### Collection entries
▬▬▬▬▬▬▬▬▬▬
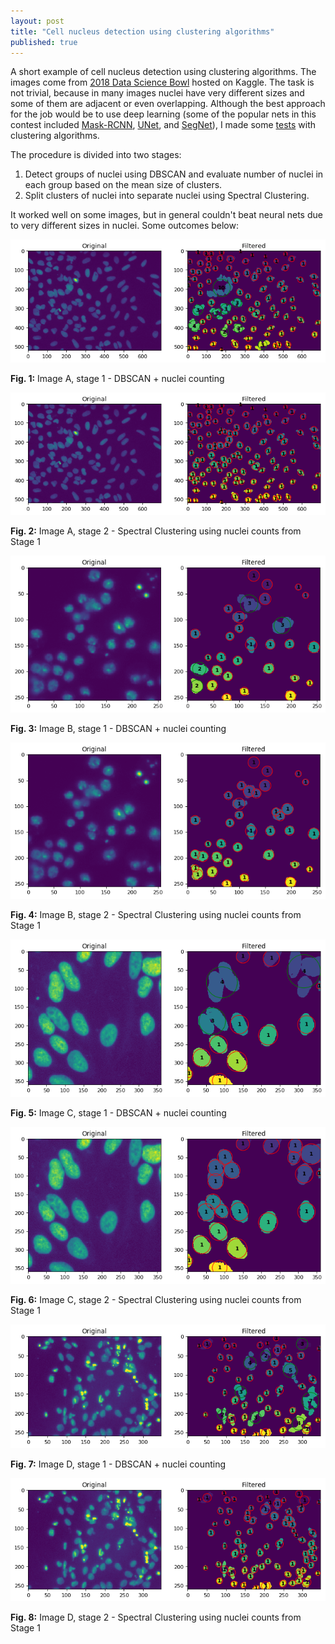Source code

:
 ```yaml
---
layout: post
title: "Cell nucleus detection using clustering algorithms"
published: true
---
```


A short example of cell nucleus detection using clustering algorithms. The images come from [2018 Data Science Bowl](https://www.kaggle.com/c/data-science-bowl-2018) hosted on Kaggle. The task is not trivial, because in many images nuclei have very different sizes and some of them are adjacent or even overlapping. Although the best approach for the job would be to use deep learning (some of the popular nets in this contest included [Mask-RCNN](https://arxiv.org/abs/1703.06870), [UNet](https://arxiv.org/abs/1505.04597), and [SegNet](https://arxiv.org/abs/1511.00561)), I made some [tests](https://github.com/krzysztofarendt/kaggle-dsb18/blob/master/1st_approach.ipynb) with clustering algorithms.

The procedure is divided into two stages:

1. Detect groups of nuclei using DBSCAN and evaluate number of nuclei in each group based on the mean size of clusters.
2. Split clusters of nuclei into separate nuclei using Spectral Clustering.

It worked well on some images, but in general couldn't beat neural nets due to very different sizes in nuclei. Some outcomes below:

![Phase 1](/gfx/cells/cells_a1.png)

**Fig. 1:** Image A, stage 1 - DBSCAN + nuclei counting

![Phase 2](/gfx/cells/cells_a2.png)

**Fig. 2:** Image A, stage 2 - Spectral Clustering using nuclei counts from Stage 1

![Phase 1](/gfx/cells/cells_b1.png)

**Fig. 3:** Image B, stage 1 - DBSCAN + nuclei counting

![Phase 2](/gfx/cells/cells_b2.png)

**Fig. 4:** Image B, stage 2 - Spectral Clustering using nuclei counts from Stage 1

![Phase 1](/gfx/cells/cells_c1.png)

**Fig. 5:** Image C, stage 1 - DBSCAN + nuclei counting

![Phase 2](/gfx/cells/cells_c2.png)

**Fig. 6:** Image C, stage 2 - Spectral Clustering using nuclei counts from Stage 1

![Phase 1](/gfx/cells/cells_d1.png)

**Fig. 7:** Image D, stage 1 - DBSCAN + nuclei counting

![Phase 2](/gfx/cells/cells_d2.png)

**Fig. 8:** Image D, stage 2 - Spectral Clustering using nuclei counts from Stage 1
▬▬▬▬▬▬▬▬▬▬
### Exercise
Which lines above run from the one containing "The procedure is" to the one containing "2. Split clusters"? Give them again exactly, both ends included.

### Solution
The procedure is divided into two stages:

1. Detect groups of nuclei using DBSCAN and evaluate number of nuclei in each group based on the mean size of clusters.
2. Split clusters of nuclei into separate nuclei using Spectral Clustering.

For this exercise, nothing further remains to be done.